A couple months ago I reported here on a press lunch I attended for the impending Violins of Hope residency. Now I've published a preview article all about it for the Daily Journal, which will tell you what it is that I'm talking about.
I compiled this article basically by boiling down the residency's extensive calendar, looking for the important items and those taking place in the immediate San Mateo area, where the DJ's readership is located. But there's nothing in the calendar to say specifically, for instance, that the Jan. 16 concert is the central event or that it's being repeated twice in other places. You have to read through all 50 or so listings and pick them out, so I did that.

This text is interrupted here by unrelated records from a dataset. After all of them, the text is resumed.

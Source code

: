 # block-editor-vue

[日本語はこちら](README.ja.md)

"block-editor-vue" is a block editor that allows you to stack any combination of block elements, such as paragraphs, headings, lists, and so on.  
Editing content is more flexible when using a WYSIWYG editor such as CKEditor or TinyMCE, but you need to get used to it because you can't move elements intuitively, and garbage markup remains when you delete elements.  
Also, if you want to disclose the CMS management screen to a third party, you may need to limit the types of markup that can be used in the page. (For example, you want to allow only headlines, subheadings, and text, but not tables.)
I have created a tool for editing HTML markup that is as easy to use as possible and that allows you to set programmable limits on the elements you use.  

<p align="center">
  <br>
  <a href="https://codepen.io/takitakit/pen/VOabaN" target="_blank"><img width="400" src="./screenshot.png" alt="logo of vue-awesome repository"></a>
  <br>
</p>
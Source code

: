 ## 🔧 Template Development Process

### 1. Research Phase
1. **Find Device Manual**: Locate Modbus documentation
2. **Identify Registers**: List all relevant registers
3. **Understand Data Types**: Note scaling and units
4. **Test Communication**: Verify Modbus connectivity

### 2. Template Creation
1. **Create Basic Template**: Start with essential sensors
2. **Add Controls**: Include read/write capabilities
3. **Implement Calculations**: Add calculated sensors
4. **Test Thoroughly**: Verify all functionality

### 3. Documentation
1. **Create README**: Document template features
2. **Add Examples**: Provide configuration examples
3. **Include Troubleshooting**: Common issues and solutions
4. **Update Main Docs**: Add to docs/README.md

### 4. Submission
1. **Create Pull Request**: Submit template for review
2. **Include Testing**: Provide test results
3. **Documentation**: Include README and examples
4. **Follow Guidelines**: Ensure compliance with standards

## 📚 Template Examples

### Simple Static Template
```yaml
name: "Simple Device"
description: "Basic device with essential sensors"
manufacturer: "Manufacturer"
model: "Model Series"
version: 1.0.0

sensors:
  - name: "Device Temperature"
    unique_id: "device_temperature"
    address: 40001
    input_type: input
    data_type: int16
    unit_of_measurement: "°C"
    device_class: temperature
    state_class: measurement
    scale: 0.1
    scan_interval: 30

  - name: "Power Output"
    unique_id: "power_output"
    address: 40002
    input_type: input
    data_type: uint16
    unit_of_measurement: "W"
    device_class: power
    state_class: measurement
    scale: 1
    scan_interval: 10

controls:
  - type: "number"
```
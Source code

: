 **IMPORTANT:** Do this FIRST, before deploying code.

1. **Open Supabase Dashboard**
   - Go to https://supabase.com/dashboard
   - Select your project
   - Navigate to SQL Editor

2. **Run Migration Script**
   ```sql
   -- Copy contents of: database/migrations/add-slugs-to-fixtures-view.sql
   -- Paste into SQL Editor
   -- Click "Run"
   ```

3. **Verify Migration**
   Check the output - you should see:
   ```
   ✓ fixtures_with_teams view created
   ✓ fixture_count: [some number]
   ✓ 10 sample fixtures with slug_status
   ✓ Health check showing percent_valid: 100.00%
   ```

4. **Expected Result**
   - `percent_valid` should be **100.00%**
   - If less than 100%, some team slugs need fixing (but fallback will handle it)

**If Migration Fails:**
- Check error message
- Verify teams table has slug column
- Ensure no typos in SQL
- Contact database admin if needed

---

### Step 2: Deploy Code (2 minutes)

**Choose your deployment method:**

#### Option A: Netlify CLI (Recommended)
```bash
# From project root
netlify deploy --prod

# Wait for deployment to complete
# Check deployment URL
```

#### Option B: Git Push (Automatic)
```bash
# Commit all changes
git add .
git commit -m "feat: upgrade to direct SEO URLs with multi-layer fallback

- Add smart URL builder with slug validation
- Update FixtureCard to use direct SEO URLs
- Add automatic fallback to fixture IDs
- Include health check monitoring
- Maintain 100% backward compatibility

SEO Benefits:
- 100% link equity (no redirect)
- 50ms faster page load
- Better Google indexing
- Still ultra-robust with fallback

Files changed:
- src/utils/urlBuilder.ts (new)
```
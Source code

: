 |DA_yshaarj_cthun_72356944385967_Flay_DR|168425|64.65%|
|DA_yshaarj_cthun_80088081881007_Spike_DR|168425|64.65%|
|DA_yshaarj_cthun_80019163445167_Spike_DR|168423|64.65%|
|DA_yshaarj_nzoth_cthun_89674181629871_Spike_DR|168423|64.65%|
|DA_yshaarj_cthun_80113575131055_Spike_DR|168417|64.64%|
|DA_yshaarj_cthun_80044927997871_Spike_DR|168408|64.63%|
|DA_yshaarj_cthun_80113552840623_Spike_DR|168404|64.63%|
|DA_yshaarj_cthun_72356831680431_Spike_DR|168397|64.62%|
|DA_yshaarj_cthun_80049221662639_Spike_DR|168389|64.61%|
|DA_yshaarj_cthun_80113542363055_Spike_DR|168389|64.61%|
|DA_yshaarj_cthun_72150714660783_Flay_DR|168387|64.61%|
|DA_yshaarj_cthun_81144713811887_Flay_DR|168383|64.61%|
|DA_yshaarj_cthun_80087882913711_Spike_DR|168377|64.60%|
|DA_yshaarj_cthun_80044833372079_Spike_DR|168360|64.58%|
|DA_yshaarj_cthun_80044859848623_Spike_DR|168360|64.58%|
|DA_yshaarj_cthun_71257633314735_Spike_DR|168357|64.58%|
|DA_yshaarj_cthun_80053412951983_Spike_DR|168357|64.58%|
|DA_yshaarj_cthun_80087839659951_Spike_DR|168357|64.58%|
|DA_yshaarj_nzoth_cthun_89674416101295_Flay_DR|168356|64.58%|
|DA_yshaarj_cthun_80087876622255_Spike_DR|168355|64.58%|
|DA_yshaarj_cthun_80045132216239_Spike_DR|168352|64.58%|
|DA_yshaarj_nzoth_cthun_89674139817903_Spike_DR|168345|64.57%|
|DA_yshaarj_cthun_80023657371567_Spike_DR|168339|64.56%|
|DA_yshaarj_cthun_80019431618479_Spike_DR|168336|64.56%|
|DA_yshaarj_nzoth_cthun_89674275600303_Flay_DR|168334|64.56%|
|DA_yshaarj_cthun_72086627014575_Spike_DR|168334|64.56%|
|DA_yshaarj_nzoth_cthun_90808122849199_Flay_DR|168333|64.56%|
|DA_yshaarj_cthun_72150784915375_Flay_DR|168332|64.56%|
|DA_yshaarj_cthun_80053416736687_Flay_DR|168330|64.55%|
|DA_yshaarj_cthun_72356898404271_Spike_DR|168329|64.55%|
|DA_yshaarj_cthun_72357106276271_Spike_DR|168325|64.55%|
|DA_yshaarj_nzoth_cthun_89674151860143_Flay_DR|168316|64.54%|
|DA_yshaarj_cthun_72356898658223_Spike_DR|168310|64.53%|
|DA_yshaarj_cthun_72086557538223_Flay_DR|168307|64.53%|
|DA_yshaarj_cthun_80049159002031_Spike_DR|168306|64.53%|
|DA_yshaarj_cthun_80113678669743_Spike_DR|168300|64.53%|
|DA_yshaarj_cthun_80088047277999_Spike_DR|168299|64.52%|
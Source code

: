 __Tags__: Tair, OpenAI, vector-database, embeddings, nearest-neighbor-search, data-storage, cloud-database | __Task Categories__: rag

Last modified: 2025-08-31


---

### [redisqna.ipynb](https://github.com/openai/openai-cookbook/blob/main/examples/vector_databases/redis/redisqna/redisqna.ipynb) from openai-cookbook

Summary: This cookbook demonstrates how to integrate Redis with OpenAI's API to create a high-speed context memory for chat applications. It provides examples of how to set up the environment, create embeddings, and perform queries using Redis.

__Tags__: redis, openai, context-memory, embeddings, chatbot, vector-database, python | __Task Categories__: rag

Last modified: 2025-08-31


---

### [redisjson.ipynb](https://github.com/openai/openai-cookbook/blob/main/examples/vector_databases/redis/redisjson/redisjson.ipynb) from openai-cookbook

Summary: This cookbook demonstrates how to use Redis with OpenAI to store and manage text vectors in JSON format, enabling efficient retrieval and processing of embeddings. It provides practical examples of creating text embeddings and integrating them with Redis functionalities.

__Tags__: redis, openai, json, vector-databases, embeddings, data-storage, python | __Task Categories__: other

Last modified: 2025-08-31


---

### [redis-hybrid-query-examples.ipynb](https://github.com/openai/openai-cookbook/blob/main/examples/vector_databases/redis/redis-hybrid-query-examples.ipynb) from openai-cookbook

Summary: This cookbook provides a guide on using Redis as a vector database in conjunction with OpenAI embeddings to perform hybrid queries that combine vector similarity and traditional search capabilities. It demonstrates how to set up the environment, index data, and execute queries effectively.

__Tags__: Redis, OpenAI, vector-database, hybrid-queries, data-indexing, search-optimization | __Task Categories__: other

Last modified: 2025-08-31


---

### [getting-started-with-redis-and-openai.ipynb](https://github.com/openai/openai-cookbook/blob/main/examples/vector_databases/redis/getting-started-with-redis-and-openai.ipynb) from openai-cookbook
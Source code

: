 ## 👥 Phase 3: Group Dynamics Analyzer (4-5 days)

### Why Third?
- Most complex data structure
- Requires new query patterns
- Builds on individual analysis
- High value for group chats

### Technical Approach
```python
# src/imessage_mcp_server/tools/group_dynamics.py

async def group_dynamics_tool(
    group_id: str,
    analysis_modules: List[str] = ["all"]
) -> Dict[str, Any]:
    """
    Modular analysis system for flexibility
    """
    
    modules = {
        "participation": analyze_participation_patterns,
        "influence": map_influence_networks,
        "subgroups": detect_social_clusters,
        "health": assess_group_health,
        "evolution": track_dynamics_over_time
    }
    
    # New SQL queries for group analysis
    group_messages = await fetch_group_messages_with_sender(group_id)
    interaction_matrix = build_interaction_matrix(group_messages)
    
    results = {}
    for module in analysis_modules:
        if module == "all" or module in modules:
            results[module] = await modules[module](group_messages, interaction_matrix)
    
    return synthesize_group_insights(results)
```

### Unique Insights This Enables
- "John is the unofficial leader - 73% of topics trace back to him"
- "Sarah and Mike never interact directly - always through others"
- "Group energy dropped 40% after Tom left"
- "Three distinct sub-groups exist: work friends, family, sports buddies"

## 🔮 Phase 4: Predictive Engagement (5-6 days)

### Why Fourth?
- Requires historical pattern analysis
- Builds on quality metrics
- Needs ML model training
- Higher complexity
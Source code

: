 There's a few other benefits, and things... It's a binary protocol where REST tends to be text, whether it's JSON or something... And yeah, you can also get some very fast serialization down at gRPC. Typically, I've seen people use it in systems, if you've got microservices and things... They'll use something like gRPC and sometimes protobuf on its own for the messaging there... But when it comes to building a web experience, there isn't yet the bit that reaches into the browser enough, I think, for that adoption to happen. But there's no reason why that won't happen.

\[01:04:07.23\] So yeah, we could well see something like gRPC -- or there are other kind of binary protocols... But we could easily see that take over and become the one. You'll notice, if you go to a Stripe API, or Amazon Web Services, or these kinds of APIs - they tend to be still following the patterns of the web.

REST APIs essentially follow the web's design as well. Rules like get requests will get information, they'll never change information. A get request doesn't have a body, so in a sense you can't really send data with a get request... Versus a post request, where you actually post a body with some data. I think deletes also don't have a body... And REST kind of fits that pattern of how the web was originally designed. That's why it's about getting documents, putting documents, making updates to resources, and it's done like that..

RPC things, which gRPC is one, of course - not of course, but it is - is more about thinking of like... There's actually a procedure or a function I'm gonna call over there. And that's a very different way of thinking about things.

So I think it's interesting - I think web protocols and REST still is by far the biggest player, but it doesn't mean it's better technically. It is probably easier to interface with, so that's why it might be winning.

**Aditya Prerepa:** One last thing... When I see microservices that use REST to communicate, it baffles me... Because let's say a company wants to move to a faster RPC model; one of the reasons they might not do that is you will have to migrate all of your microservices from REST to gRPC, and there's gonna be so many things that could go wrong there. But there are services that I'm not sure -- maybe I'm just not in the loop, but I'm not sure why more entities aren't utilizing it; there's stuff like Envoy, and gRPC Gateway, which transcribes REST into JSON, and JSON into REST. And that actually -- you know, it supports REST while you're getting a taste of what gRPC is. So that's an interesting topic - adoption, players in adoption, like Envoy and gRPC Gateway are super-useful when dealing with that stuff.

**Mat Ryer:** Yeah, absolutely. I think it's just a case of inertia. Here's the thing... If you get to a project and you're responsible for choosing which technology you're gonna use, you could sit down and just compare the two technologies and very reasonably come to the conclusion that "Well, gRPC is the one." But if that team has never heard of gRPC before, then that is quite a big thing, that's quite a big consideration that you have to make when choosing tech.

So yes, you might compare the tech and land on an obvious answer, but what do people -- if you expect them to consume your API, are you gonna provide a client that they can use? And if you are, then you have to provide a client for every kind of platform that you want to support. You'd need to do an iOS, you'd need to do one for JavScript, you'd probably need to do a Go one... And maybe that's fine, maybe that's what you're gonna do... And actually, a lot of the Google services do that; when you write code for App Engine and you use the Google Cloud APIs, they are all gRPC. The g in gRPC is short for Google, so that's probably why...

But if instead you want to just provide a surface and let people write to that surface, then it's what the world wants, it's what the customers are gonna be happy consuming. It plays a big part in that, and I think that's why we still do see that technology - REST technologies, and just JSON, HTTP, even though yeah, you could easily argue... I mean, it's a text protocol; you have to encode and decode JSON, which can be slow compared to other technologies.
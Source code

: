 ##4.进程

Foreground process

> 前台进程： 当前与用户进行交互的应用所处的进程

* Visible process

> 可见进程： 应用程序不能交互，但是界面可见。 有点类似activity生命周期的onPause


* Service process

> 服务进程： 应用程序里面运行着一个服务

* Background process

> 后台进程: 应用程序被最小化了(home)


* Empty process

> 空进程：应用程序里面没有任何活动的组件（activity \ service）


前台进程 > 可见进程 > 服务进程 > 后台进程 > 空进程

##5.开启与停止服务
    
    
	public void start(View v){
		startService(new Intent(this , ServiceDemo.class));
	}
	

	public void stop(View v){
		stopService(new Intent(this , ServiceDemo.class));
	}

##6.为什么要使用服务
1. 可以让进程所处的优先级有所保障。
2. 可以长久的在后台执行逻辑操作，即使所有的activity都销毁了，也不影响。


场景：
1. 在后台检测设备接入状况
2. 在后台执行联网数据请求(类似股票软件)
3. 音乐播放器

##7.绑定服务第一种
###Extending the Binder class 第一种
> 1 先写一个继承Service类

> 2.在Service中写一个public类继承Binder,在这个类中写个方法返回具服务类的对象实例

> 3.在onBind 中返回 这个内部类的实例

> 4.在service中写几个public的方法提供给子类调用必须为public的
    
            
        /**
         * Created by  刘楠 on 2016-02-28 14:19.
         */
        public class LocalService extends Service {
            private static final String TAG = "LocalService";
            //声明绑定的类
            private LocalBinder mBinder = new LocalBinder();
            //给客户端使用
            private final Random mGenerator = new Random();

Attempting to describe the meaningfulness of having the violins play would be a challenge for me. I consider ascribing significance to hearing a particular violin just because it went through the Holocaust to be something of a stunt. So I just picked out an appropriate quote from the press release and used that. I'm going to be reviewing some of these concerts and my only interest in the specific violins will be in how they sound.
On the other hand, I was gut-struck by one of the photographs in the museum exhibit, where the luthier who's collecting the violins opened one of them up for repair to discover that a previous 1930s German repair-jobber had scribbled Nazi graffiti on the inside of the violin, leaving his spoor where the Jewish owner wouldn't notice it was there. That's significant, and disturbing.